The pattern looks too conveniently similar. But lazy pattern matching belies Nvidia’s clear awareness of this history and active efforts to avoid Cisco’s fate.
What is Nvidia’s plan to not become the next Cisco? Software.
Yes, Nvidia is slowly but surely becoming a software company, even though it is known to most people as the GPU hardware company. It was an evolution that Cisco of the 90s, content with selling its routers and switches as the picks and shovels of the Internet, never made successfully. This lack of paranoia cost Cisco’s market leadership, allowing newcomers with better software offerings, like Arista Networks, to challenge its core networking business. Meanwhile, companies like Zoom beat its other assortment of software offerings, e.g. Webex.
Luckily for Nvidia shareholders, Jensen is as paranoid as ever in the classic Andy Grove sense, as most recently illustrated in this The Information profile.
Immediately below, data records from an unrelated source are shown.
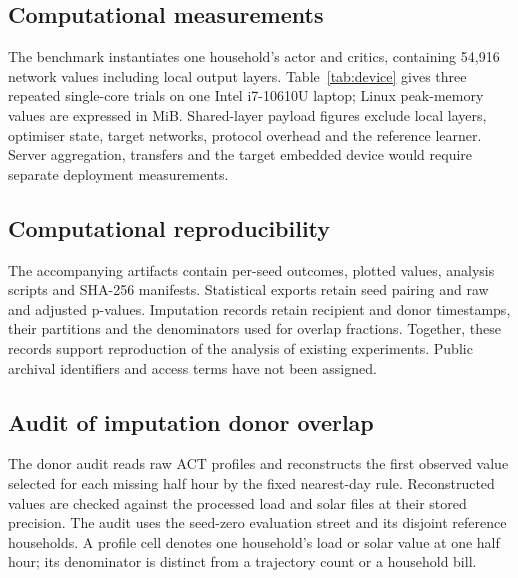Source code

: \documentclass[preprint,12pt,a4paper]{elsarticle}
\begin{document}
\subsection{Computational measurements}
The benchmark instantiates one household's actor and critics, containing 54,916 network values including local output layers. Table~\ref{tab:device} gives three repeated single-core trials on one Intel i7-10610U laptop; Linux peak-memory values are expressed in MiB. Shared-layer payload figures exclude local layers, optimiser state, target networks, protocol overhead and the reference learner. Server aggregation, transfers and the target embedded device would require separate deployment measurements.

\begin{table}[htbp]
\centering\small
\caption{Archived single-core laptop measurements (Intel i7-10610U). Three repeated timing trials on one device; these are not three independent hardware platforms.}
\label{tab:device}
\end{table}



\subsection{Computational reproducibility}
The accompanying artifacts contain per-seed outcomes, plotted values, analysis scripts and SHA-256 manifests. Statistical exports retain seed pairing and raw and adjusted p-values. Imputation records retain recipient and donor timestamps, their partitions and the denominators used for overlap fractions. Together, these records support reproduction of the analysis of existing experiments. Public archival identifiers and access terms have not been assigned.

\subsection{Audit of imputation donor overlap}
The donor audit reads raw ACT profiles and reconstructs the first observed value selected for each missing half hour by the fixed nearest-day rule. Reconstructed values are checked against the processed load and solar files at their stored precision. The audit uses the seed-zero evaluation street and its disjoint reference households. A profile cell denotes one household's load or solar value at one half hour; its denominator is distinct from a trajectory count or a household bill.
\end{document}
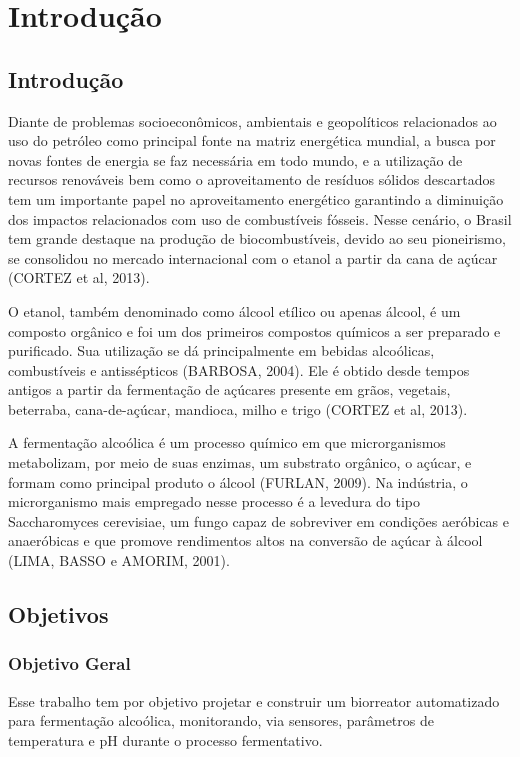 \chapter[Introdução]{Introdução}

\section{Introdução}

Diante de problemas socioeconômicos, ambientais e geopolíticos relacionados ao uso do petróleo como principal fonte na matriz energética mundial, a busca por novas fontes de energia se faz necessária em todo mundo, e a utilização de recursos renováveis bem como o aproveitamento de resíduos sólidos descartados tem um importante papel no aproveitamento energético garantindo a diminuição dos impactos relacionados com uso de combustíveis fósseis. Nesse cenário, o Brasil tem grande destaque na produção de biocombustíveis, devido ao seu pioneirismo, se consolidou no mercado internacional com o etanol a partir da cana de açúcar (CORTEZ et al, 2013).

O etanol, também denominado como álcool etílico ou apenas álcool, é um composto orgânico e foi um dos primeiros compostos químicos a ser preparado e purificado. Sua utilização se dá principalmente em bebidas alcoólicas, combustíveis e antissépticos (BARBOSA, 2004). Ele é obtido desde tempos antigos a partir da fermentação de açúcares presente em grãos, vegetais, beterraba, cana-de-açúcar, mandioca, milho e trigo (CORTEZ et al, 2013).

A fermentação alcoólica é um processo químico em que microrganismos metabolizam, por meio de suas enzimas, um substrato orgânico, o açúcar, e formam como principal produto o álcool (FURLAN, 2009). Na indústria, o microrganismo mais empregado nesse processo é a levedura do tipo Saccharomyces cerevisiae, um fungo capaz de sobreviver em condições aeróbicas e anaeróbicas e que promove rendimentos altos na conversão de açúcar à álcool (LIMA, BASSO e AMORIM, 2001).

\section{Objetivos}

\subsection{Objetivo Geral}

Esse trabalho tem por objetivo projetar e construir um biorreator automatizado para fermentação alcoólica, monitorando, via sensores, parâmetros de temperatura e pH durante o processo fermentativo.

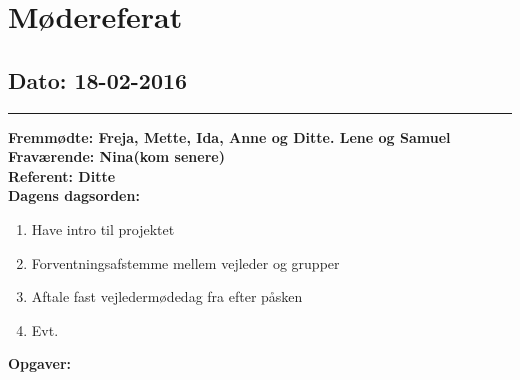 \chapter{Mødereferat}

\section{Dato: 18-02-2016}
\hrule
\textbf{Fremmødte: Freja, Mette, Ida, Anne og Ditte. Lene og Samuel} \\
\textbf{Fraværende: Nina(kom senere)} \\
\textbf{Referent: Ditte } \\
\textbf{Dagens dagsorden: }
\begin{enumerate}
	\item Have intro til projektet
	\item Forventningsafstemme mellem vejleder og grupper
	\item Aftale fast vejledermødedag fra efter påsken
	\item Evt. 
\end{enumerate}

\textbf{Opgaver:} \newline

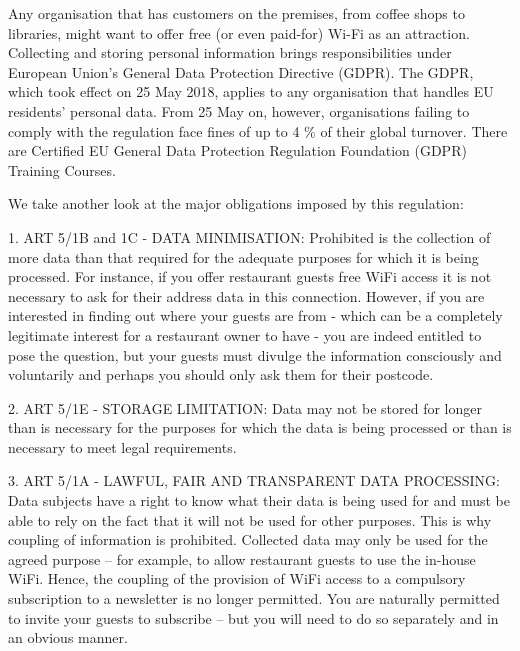 \documentclass[12pt]{amsart}
\begin{document}
\begin{multicols}{2}
Any organisation that has customers on the premises,
from coffee shops to libraries, might want to offer free (or even
paid-for) Wi-Fi as an attraction. Collecting and storing personal
information brings responsibilities under European Union’s General
Data Protection Directive (GDPR). The GDPR\cite{gdpr16}, which took
effect on 25 May 2018, applies to any organisation that handles EU
residents’ personal data. From 25 May on, however, organisations
failing to comply with the regulation face fines of up to 4 \% of
their global turnover. There are Certified EU General Data Protection
Regulation Foundation (GDPR) Training Courses.

\vspace{0.35cm}

We take another look at the major obligations imposed by this
regulation\cite{tata17}:


\vspace{0.35cm}
1. ART 5/1B and 1C - DATA MINIMISATION:
Prohibited is the collection of more data than that required for the
adequate purposes for which it is being processed. For instance, if
you offer restaurant guests free WiFi access it is not necessary to
ask for their address data in this connection. However, if you are
interested in finding out where your guests are from - which can be a
completely legitimate interest for a restaurant owner to have - you
are indeed entitled to pose the question, but your guests must divulge
the information consciously and voluntarily and perhaps you should
only ask them for their postcode.

\vspace{0.35cm}
2. ART 5/1E - STORAGE LIMITATION:
Data may not be stored for longer than is necessary for the purposes
for which the data is being processed or than is necessary to meet
legal requirements.

\vspace{0.35cm}
3. ART 5/1A - LAWFUL, FAIR AND TRANSPARENT DATA
PROCESSING: Data subjects have a right to know what their data is
being used for and must be able to rely on the fact that it will not
be used for other purposes. This is why coupling of information is
prohibited. Collected data may only be used for the agreed purpose –
for example, to allow restaurant guests to use the in-house
WiFi. Hence, the coupling of the provision of WiFi access to a
compulsory subscription to a newsletter is no longer permitted. You
are naturally permitted to invite your guests to subscribe – but you
will need to do so separately and in an obvious manner.


\end{multicols}
\end{document}
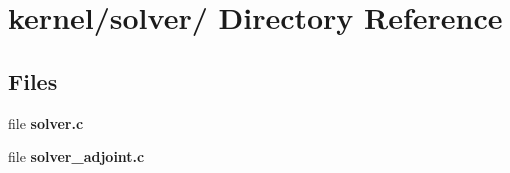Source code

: \hypertarget{dir_000034}{
\section{kernel/solver/ Directory Reference}
\label{dir_000034}
}
\subsection*{Files}
\begin{CompactItemize}
\item 
file {\bf solver.c}
\item 
file {\bf solver\_\-adjoint.c}
\end{CompactItemize}
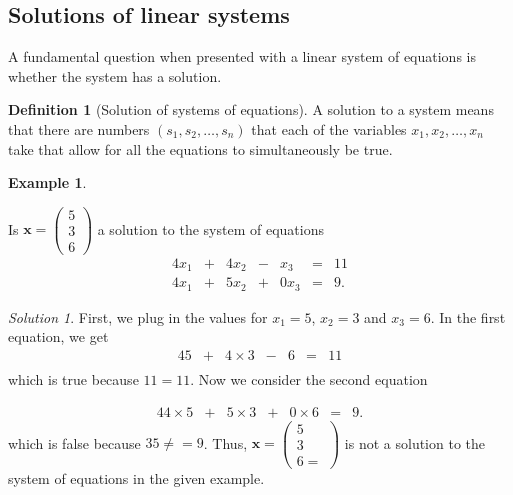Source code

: \documentclass[
]{book}
\theoremstyle{definition}
\newtheorem{definition}{Definition}[chapter]
\theoremstyle{definition}
\newtheorem{example}{Example}[chapter]
\theoremstyle{definition}
\theoremstyle{remark}
\newtheorem*{solution}{Solution}
\begin{document}
\hypertarget{solutions-of-linear-systems}{%
\subsection{Solutions of linear systems}\label{solutions-of-linear-systems}}

A fundamental question when presented with a linear system of equations is whether the system has a solution.

\begin{definition}[Solution of systems of equations]
\protect\hypertarget{def:unnamed-chunk-29}{}{\label{def:unnamed-chunk-29} {} }A solution to a system means that there are numbers \((s_1, s_2, \ldots, s_n)\) that each of the variables \(x_1, x_2, \ldots, x_n\) take that allow for all the equations to simultaneously be true.
\end{definition}

\begin{example}
\protect\hypertarget{exm:unlabeled-div-48}{}\label{exm:unlabeled-div-48}

Is \(\mathbf{x} = \begin{pmatrix} 5 \\ 3 \\ 6 \end{pmatrix}\) a solution to the system of equations
\begin{alignat*}{4}
x_1   & {}+{} & 4 x_2 & {}-{} & x_3 & {}={} & 11 \\
4 x_1 & {}+{} & 5 x_2 & {}+{} & 0 x_3 & {}={} & 9.
\end{alignat*}

\end{example}

\begin{solution}

First, we plug in the values for \(x_1 = 5\), \(x_2 = 3\) and \(x_3 = 6\). In the first equation, we get
\begin{alignat*}{4}
5   & {}+{} & 4 \times 3 & {}-{} & 6 & {}={} & 11 \\
\end{alignat*}
which is true because \(11 = 11\). Now we consider the second equation

\begin{alignat*}{4}
4 \times 5 & {}+{} & 5 \times 3 & {}+{} & 0 \times 6 & {}={} & 9.
\end{alignat*}
which is false because \(35 \neq = 9\). Thus, \(\mathbf{x} = \begin{pmatrix} 5 \\ 3 \\ 6 = \end{pmatrix}\) is not a solution to the system of equations in the given example.

\end{solution}
\end{document}
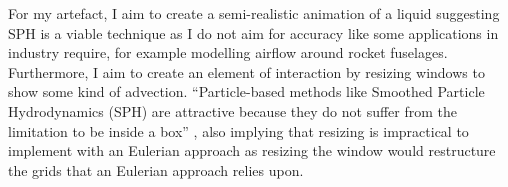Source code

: \documentclass[write-up.tex]{subfiles}
\begin{document}
For my artefact, I aim to create a semi-realistic animation of a liquid suggesting SPH is a viable technique as I do not aim for accuracy like some applications in industry require, for example modelling airflow around rocket fuselages. Furthermore, I aim to create an element of interaction by resizing windows to show some kind of advection. ``Particle-based methods like Smoothed Particle Hydrodynamics (SPH) are attractive because they do not suffer from the limitation to be inside a box'' \cite{cohen}, also implying that resizing is impractical to implement with an Eulerian approach as resizing the window would restructure the grids that an Eulerian approach relies upon.

\end{document}
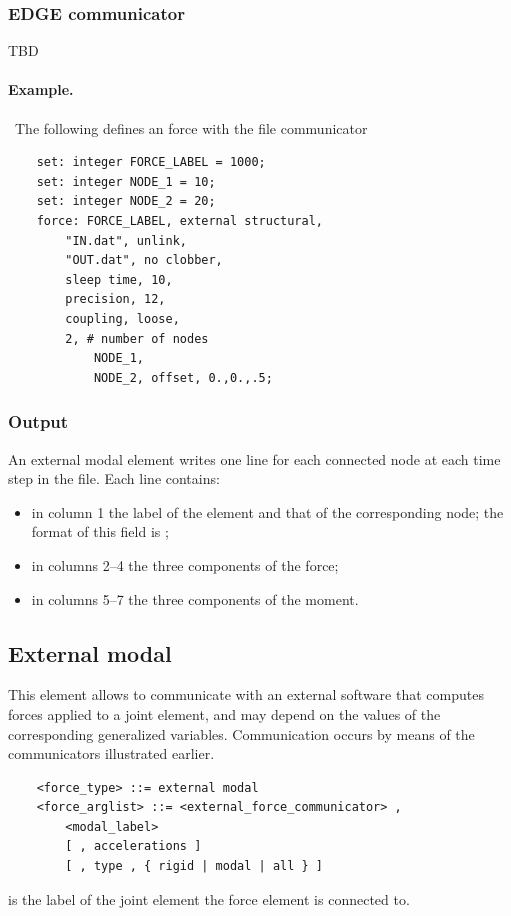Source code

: \subsubsection{EDGE communicator}
TBD

\paragraph{Example.} \
The following defines an  force
with the file communicator
\begin{verbatim}
    set: integer FORCE_LABEL = 1000;
    set: integer NODE_1 = 10;
    set: integer NODE_2 = 20;
    force: FORCE_LABEL, external structural,
        "IN.dat", unlink,
        "OUT.dat", no clobber,
        sleep time, 10,
        precision, 12,
        coupling, loose,
        2, # number of nodes
            NODE_1,
            NODE_2, offset, 0.,0.,.5;
\end{verbatim}

\subsubsection{Output}
An external modal element writes one line for each connected node
at each time step in the \kw{.frc} file.
Each line contains:
\begin{itemize}
\item in column 1 the label of the element and that of the corresponding node;
	the format of this field is \kw{element\_label@node\_label};
\item in columns 2--4 the three components of the force;
\item in columns 5--7 the three components of the moment.
\end{itemize}


\subsection{External modal}
This element allows to communicate with an external software that computes
forces applied to a 
 joint element,
and may depend on the values of the corresponding generalized variables.
Communication occurs by means of the communicators illustrated earlier.
\begin{verbatim}
    <force_type> ::= external modal
    <force_arglist> ::= <external_force_communicator> ,
        <modal_label>
        [ , accelerations ]
        [ , type , { rigid | modal | all } ]
\end{verbatim}
 is the label of the 
 joint element
the force element is connected to.

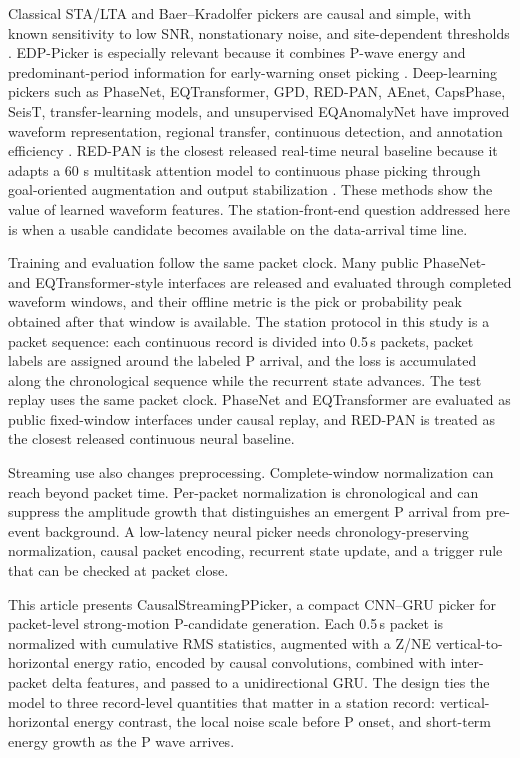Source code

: \documentclass[journal]{IEEEtran}
\newcommand{\modelv}{CausalStreamingPPicker\xspace}
\newcommand{\chunk}{0.5\,s\xspace}
\begin{document}
Classical STA/LTA and Baer--Kradolfer pickers are causal and simple, with known sensitivity to low SNR, nonstationary noise, and site-dependent thresholds \cite{allen1978automatic,baer1987automatic}. EDP-Picker is especially relevant because it combines P-wave energy and predominant-period information for early-warning onset picking \cite{lu2020edppicker}. Deep-learning pickers such as PhaseNet, EQTransformer, GPD, RED-PAN, AEnet, CapsPhase, SeisT, transfer-learning models, and unsupervised EQAnomalyNet have improved waveform representation, regional transfer, continuous detection, and annotation efficiency \cite{zhu2019phasenet,mousavi2020earthquake,ross2018gpd,liao2022redpan,guo2021aenet,saad2022capsphase,saad2024transfer,seist2024,wang2026eqanomalynet}. RED-PAN is the closest released real-time neural baseline because it adapts a 60 s multitask attention model to continuous phase picking through goal-oriented augmentation and output stabilization \cite{liao2022redpan}. These methods show the value of learned waveform features. The station-front-end question addressed here is when a usable candidate becomes available on the data-arrival time line.

Training and evaluation follow the same packet clock. Many public PhaseNet- and EQTransformer-style interfaces are released and evaluated through completed waveform windows, and their offline metric is the pick or probability peak obtained after that window is available. The station protocol in this study is a packet sequence: each continuous record is divided into \chunk packets, packet labels are assigned around the labeled P arrival, and the loss is accumulated along the chronological sequence while the recurrent state advances. The test replay uses the same packet clock. PhaseNet and EQTransformer are evaluated as public fixed-window interfaces under causal replay, and RED-PAN is treated as the closest released continuous neural baseline.

Streaming use also changes preprocessing. Complete-window normalization can reach beyond packet time. Per-packet normalization is chronological and can suppress the amplitude growth that distinguishes an emergent P arrival from pre-event background. A low-latency neural picker needs chronology-preserving normalization, causal packet encoding, recurrent state update, and a trigger rule that can be checked at packet close.

This article presents \modelv, a compact CNN--GRU picker for packet-level strong-motion P-candidate generation. Each \chunk packet is normalized with cumulative RMS statistics, augmented with a Z/NE vertical-to-horizontal energy ratio, encoded by causal convolutions, combined with inter-packet delta features, and passed to a unidirectional GRU. The design ties the model to three record-level quantities that matter in a station record: vertical-horizontal energy contrast, the local noise scale before P onset, and short-term energy growth as the P wave arrives.
\end{document}
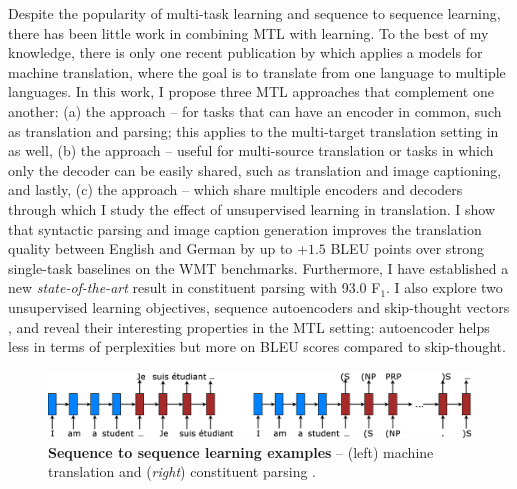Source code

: Despite the popularity of multi-task learning and sequence to sequence
learning, there has been little work in combining MTL with \ssl{}
learning. To the best of my knowledge, there is only one recent
publication by  which applies a \ssl{} models for machine
translation, where the goal is to translate from one language to
multiple languages.
In this work, I propose three MTL
approaches that complement one another: (a) the {\it \otm} approach -- for
tasks that can have an encoder in common, such as translation and parsing; this 
applies to the multi-target translation setting in \cite{dong15} as well, (b)
the {\it \mto} approach -- useful for multi-source
translation or tasks in which only the decoder can be easily shared,
such as translation and image captioning, and lastly, (c) the {\it \mtm} approach -- which share
multiple encoders and decoders through which I study the effect of unsupervised
learning in translation.
I show
that syntactic parsing and image caption generation improves the
translation quality between English and German by up to +$1.5$ BLEU points over
strong single-task baselines on the WMT benchmarks. 
Furthermore, I have established a new {\it state-of-the-art} result in
constituent parsing with 93.0 F$_1$.
I also explore two unsupervised learning
objectives, sequence autoencoders \cite{dai15} and skip-thought vectors
\cite{kiros15skip}, and reveal their interesting properties in the MTL setting: autoencoder helps less in terms of
  perplexities but more on BLEU scores compared to skip-thought.
\begin{figure}%
\centering
\includegraphics[width=1\textwidth, clip=true, trim= 0 0 0
0]{img/6-1_seq2seq}
\caption[Sequence to sequence learning examples]{{\bf Sequence to sequence learning examples} -- (left) machine
translation \cite{sutskever14} and ({\it right}) constituent parsing
\cite{vinyals15grammar}.}
\label{f:s2s}
\end{figure}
CUDA, Nvidia’s free software framework that’s tightly-coupled with its GPUs, has shown that the real moat is in developer-friendly software. Without owning that layer, even the most powerful processors will simply sit in the data centers collecting dust. Nvidia is now doubling-down on a grander software-hardware strategy.
Within this decade, I would not be surprised if Nvidia’s earnings reports break out a separate line item for its software revenue. (It is already charging customers $4,500 per GPU per year to use its software stack.) In fact, its software master plan is already unfolding. The tip of the spear of this plan is NIM (Nvidia Inference Microservices).